See multiple times during stability test. Test Steps: 1. Start Airplane mode, SMS, Call script. Top frames: Crash reason: SIGSEGV Crash address: 0x414566c0 Thread 0 (crashed) 0 0x414566c0 r4 = 0x414566c0 r5 = 0xbeeaa108 r6 = 0xbeeaa108 r7 = 0xbeeaa028 r8 = 0x00000005 r9 = 0x411aab78 r10 = 0xbeeaa330 fp = 0x43ffe8e0 sp = 0xbeea9fe0 lr = 0x408300cf pc = 0x414566c0 Found by: given as instruction pointer in context 1 libxul.so!mozilla::dom::telephony::Telephony::RILTelephonyCallback::CallStateChanged [Telephony.h : 109 + 0x11] sp = 0xbeea9ff0 pc = 0x408300b9 Found by: stack scanning 2 0xbeeaa31e r4 = 0xbeeaa108 r5 = 0x00000001 sp = 0xbeeaa008 pc = 0xbeeaa320 Found by: call frame info 3 libxul.so!XPCWrappedNative::CallMethod [XPCWrappedNative.cpp : 3083 + 0xd] sp = 0xbeeaa058 pc = 0x408f17fb Found by: stack scanning
(minidump is from AU 177)
(In reply to Michael Vines [:m1] from comment #0) > Created attachment 703696 [details] > decoded minidump of crash > > See multiple times during stability test. > > Test Steps: > 1. Start Airplane mode, SMS, Call script. > Hi Michael, Would you please provide more dump details, such as 'r0' address? That would be great help for us. It would be also very helpful that you could clarify the detailed test steps here. Thanks!

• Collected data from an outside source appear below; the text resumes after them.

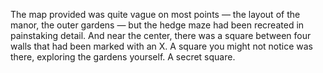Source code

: The map provided was quite vague on most points — the layout of the manor, the outer gardens — but the hedge maze had been recreated in painstaking detail. And near the center, there was a square between four walls that had been marked with an X. A square you might not notice was there, exploring the gardens yourself. A secret square. 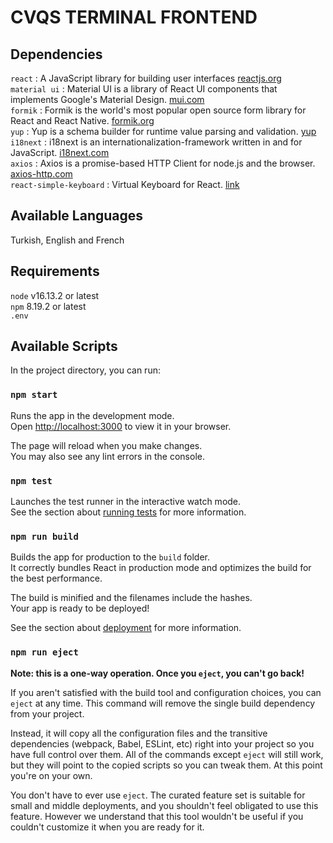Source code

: # CVQS TERMINAL FRONTEND
## Dependencies
`react` : A JavaScript library for building user interfaces [reactjs.org](https://reactjs.org/) <br>
`material ui` : Material UI is a library of React UI components that implements Google's Material Design. [mui.com](https://mui.com/material-ui/getting-started/overview/)<br>
`formik` : Formik is the world's most popular open source form library for React and React Native. [formik.org](https://formik.org/)<br>
`yup` : Yup is a schema builder for runtime value parsing and validation. [yup](https://www.npmjs.com/package/yup)<br>
`i18next` : i18next is an internationalization-framework written in and for JavaScript. [i18next.com](https://www.i18next.com/)<br>
`axios` : Axios is a promise-based HTTP Client for node.js and the browser. [axios-http.com](https://axios-http.com/docs/intro)<br>
`react-simple-keyboard` : Virtual Keyboard for React. [link](https://www.npmjs.com/package/react-simple-keyboard)

## Available Languages
Turkish, English and French
## Requirements
`node` v16.13.2 or latest<br>
`npm` 8.19.2 or latest<br>
`.env`
## Available Scripts

In the project directory, you can run:

### `npm start`

Runs the app in the development mode.\
Open [http://localhost:3000](http://localhost:3000) to view it in your browser.

The page will reload when you make changes.\
You may also see any lint errors in the console.

### `npm test`

Launches the test runner in the interactive watch mode.\
See the section about [running tests](https://facebook.github.io/create-react-app/docs/running-tests) for more information.

### `npm run build`

Builds the app for production to the `build` folder.\
It correctly bundles React in production mode and optimizes the build for the best performance.

The build is minified and the filenames include the hashes.\
Your app is ready to be deployed!

See the section about [deployment](https://facebook.github.io/create-react-app/docs/deployment) for more information.

### `npm run eject`

**Note: this is a one-way operation. Once you `eject`, you can't go back!**

If you aren't satisfied with the build tool and configuration choices, you can `eject` at any time. This command will remove the single build dependency from your project.

Instead, it will copy all the configuration files and the transitive dependencies (webpack, Babel, ESLint, etc) right into your project so you have full control over them. All of the commands except `eject` will still work, but they will point to the copied scripts so you can tweak them. At this point you're on your own.

You don't have to ever use `eject`. The curated feature set is suitable for small and middle deployments, and you shouldn't feel obligated to use this feature. However we understand that this tool wouldn't be useful if you couldn't customize it when you are ready for it.
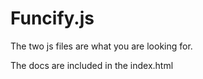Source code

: Funcify.js
==========

The two js files are what you are looking for.

The docs are included in the index.html
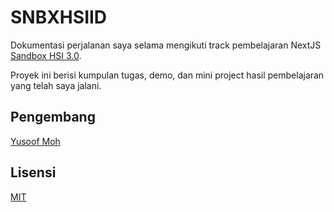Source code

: # SNBXHSIID

Dokumentasi perjalanan saya selama mengikuti track pembelajaran NextJS [Sandbox HSI 3.0](https://sandbox.hsi.id).

Proyek ini berisi kumpulan tugas, demo, dan mini project hasil pembelajaran yang telah saya jalani.

## Pengembang

[Yusoof Moh](https://yusoofsh.id)

## Lisensi

[MIT](https://choosealicense.com/licenses/mit)
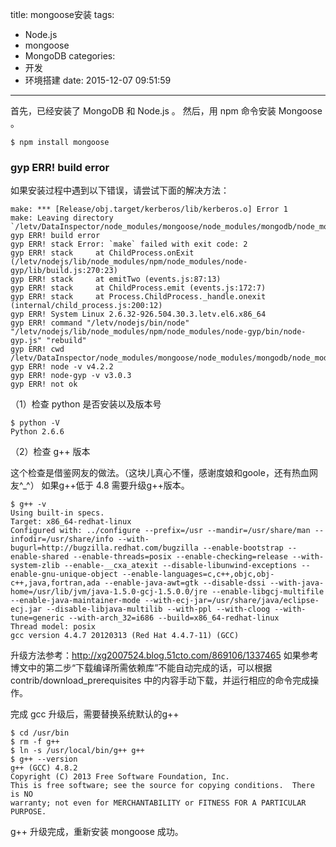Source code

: title: mongoose安装
tags:
  - Node.js
  - mongoose
  - MongoDB
categories:
  - 开发
  - 环境搭建
date: 2015-12-07 09:51:59
---

首先，已经安装了 MongoDB 和 Node.js 。
然后，用 npm 命令安装 Mongoose 。

	$ npm install mongoose

### gyp ERR! build error
如果安装过程中遇到以下错误，请尝试下面的解决方法：

	make: *** [Release/obj.target/kerberos/lib/kerberos.o] Error 1
	make: Leaving directory `/letv/DataInspector/node_modules/mongoose/node_modules/mongodb/node_modules/kerberos/build'
	gyp ERR! build error
	gyp ERR! stack Error: `make` failed with exit code: 2
	gyp ERR! stack     at ChildProcess.onExit (/letv/nodejs/lib/node_modules/npm/node_modules/node-gyp/lib/build.js:270:23)
	gyp ERR! stack     at emitTwo (events.js:87:13)
	gyp ERR! stack     at ChildProcess.emit (events.js:172:7)
	gyp ERR! stack     at Process.ChildProcess._handle.onexit (internal/child_process.js:200:12)
	gyp ERR! System Linux 2.6.32-926.504.30.3.letv.el6.x86_64
	gyp ERR! command "/letv/nodejs/bin/node" "/letv/nodejs/lib/node_modules/npm/node_modules/node-gyp/bin/node-gyp.js" "rebuild"
	gyp ERR! cwd /letv/DataInspector/node_modules/mongoose/node_modules/mongodb/node_modules/kerberos
	gyp ERR! node -v v4.2.2
	gyp ERR! node-gyp -v v3.0.3
	gyp ERR! not ok

（1）检查 python 是否安装以及版本号

	$ python -V
	Python 2.6.6

（2）检查 g++ 版本

这个检查是借鉴网友的做法。（这块儿真心不懂，感谢度娘和goole，还有热血网友^_^）
如果g++低于 4.8 需要升级g++版本。

	$ g++ -v
	Using built-in specs.
	Target: x86_64-redhat-linux
	Configured with: ../configure --prefix=/usr --mandir=/usr/share/man --infodir=/usr/share/info --with-bugurl=http://bugzilla.redhat.com/bugzilla --enable-bootstrap --enable-shared --enable-threads=posix --enable-checking=release --with-system-zlib --enable-__cxa_atexit --disable-libunwind-exceptions --enable-gnu-unique-object --enable-languages=c,c++,objc,obj-c++,java,fortran,ada --enable-java-awt=gtk --disable-dssi --with-java-home=/usr/lib/jvm/java-1.5.0-gcj-1.5.0.0/jre --enable-libgcj-multifile --enable-java-maintainer-mode --with-ecj-jar=/usr/share/java/eclipse-ecj.jar --disable-libjava-multilib --with-ppl --with-cloog --with-tune=generic --with-arch_32=i686 --build=x86_64-redhat-linux
	Thread model: posix
	gcc version 4.4.7 20120313 (Red Hat 4.4.7-11) (GCC)

升级方法参考：<http://xg2007524.blog.51cto.com/869106/1337465>
如果参考博文中的第二步“下载编译所需依赖库”不能自动完成的话，可以根据 contrib/download_prerequisites 中的内容手动下载，并运行相应的命令完成操作。

完成 gcc 升级后，需要替换系统默认的g++

	$ cd /usr/bin
	$ rm -f g++
	$ ln -s /usr/local/bin/g++ g++
	$ g++ --version
	g++ (GCC) 4.8.2
	Copyright (C) 2013 Free Software Foundation, Inc.
	This is free software; see the source for copying conditions.  There is NO
	warranty; not even for MERCHANTABILITY or FITNESS FOR A PARTICULAR PURPOSE.

g++ 升级完成，重新安装 mongoose 成功。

(In reply to Michael Vines [:m1] from comment #1) > (minidump is from AU 177) Hi Michael, Is it possible we can also get minidump and simple instruction to operate this tool? Thanks.
(In reply to Hsin-Yi Tsai [:hsinyi] from comment #2) > Would you please provide more dump details, such as 'r0' address? That would > be great help for us. It would be also very helpful that you could clarify > the detailed test steps here. Thanks! Decoded minidump is attached to this bug. I think you will need to examine the minidump and corresponding source in the backtrace to attempt to determine why we could crash here.
(In reply to Michael Vines [:m1] from comment #4) > (In reply to Hsin-Yi Tsai [:hsinyi] from comment #2) > > Would you please provide more dump details, such as 'r0' address? That would > > be great help for us. It would be also very helpful that you could clarify > > the detailed test steps here. Thanks! > > Decoded minidump is attached to this bug. I think you will need to examine > the minidump and corresponding source in the backtrace to attempt to > determine why we could crash here. Yes, we already examined the minidump and we still think it would be helpful to have info about r0 but sadly, the info is missing in the minidump.
Bug in the minidump code? Sorry, I'm certainly not withholding r0! :)
Severity: normal → critical
Crash Signature: [@ mozilla::dom::telephony::Telephony::RILTelephonyCallback::CallStateChanged]
Keywords: crash
Whiteboard: [BTG-1000] → [b2g-crash][BTG-1000]
Hsin-Yi, I'm assigning to you since it seems like you're investigating here.
Assignee: nobody → htsai
blocking-b2g: tef? → tef+
Whiteboard: [b2g-crash][BTG-1000] → [b2g-crash][BTG-1000][LOE:M]
Triage with Moz Taipei team: minidump code without r0 is not helping the team to debug further. Can mvines either provide STR so that Taipei can reproduce locally? or provide another minidump with r0? Thanks
Flags: needinfo?(mvines)
Let's leave this open for another couple days to see if we can catch this again in automation with hopefully more helpful logs
Flags: needinfo?(mvines)
Hi, Michael, If you reproduce this issue again, can you please also provide the RIL binary code of the test image to us?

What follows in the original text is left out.